### PROBLEM STATEMENT
Repeat exactly, and only, the lines below starting at the line that contains "- Connect to data sources" and ending at the line that contains "- Configure dashboards", inclusive of both.

### SOURCE MATERIAL

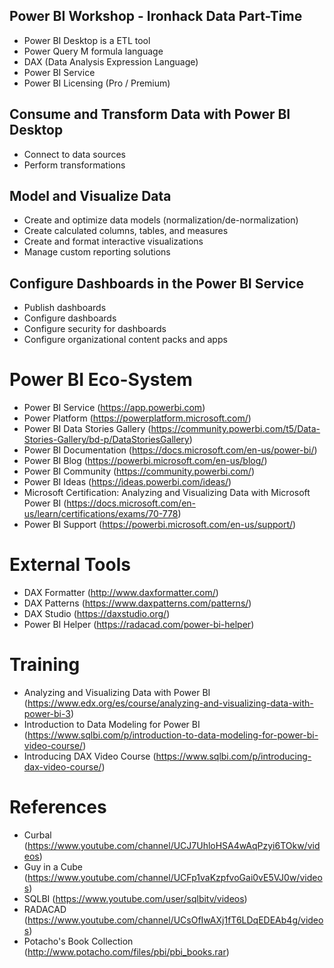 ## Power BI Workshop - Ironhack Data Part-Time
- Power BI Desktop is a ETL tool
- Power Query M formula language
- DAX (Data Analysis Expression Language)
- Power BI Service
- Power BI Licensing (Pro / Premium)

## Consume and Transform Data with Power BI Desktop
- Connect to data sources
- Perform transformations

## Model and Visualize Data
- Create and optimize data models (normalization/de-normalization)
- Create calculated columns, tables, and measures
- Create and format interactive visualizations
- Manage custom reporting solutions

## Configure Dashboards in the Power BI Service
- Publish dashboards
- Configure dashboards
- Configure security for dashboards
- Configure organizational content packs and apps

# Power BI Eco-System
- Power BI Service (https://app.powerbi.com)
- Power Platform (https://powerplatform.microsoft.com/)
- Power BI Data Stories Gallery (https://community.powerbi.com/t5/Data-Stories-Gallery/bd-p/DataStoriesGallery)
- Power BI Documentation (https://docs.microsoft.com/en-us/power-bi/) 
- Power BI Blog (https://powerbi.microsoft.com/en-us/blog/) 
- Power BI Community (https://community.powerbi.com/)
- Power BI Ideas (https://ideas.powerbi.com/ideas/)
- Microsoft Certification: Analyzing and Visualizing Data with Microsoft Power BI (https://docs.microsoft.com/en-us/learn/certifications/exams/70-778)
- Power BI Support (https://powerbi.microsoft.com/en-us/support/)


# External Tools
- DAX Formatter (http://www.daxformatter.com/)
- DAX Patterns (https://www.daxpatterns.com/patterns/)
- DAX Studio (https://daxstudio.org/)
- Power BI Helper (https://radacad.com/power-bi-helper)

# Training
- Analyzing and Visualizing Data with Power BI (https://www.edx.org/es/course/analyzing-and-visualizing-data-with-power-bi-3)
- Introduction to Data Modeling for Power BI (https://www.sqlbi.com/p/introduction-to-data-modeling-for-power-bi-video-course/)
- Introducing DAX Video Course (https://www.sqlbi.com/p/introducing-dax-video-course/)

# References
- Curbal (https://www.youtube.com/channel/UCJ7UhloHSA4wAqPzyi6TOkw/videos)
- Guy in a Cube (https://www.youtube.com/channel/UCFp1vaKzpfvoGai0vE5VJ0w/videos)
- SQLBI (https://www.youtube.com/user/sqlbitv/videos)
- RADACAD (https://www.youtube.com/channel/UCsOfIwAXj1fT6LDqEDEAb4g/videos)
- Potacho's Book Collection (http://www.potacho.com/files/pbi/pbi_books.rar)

### RESPONSE TO THE EXERCISE
- Connect to data sources
- Perform transformations

## Model and Visualize Data
- Create and optimize data models (normalization/de-normalization)
- Create calculated columns, tables, and measures
- Create and format interactive visualizations
- Manage custom reporting solutions

## Configure Dashboards in the Power BI Service
- Publish dashboards
- Configure dashboards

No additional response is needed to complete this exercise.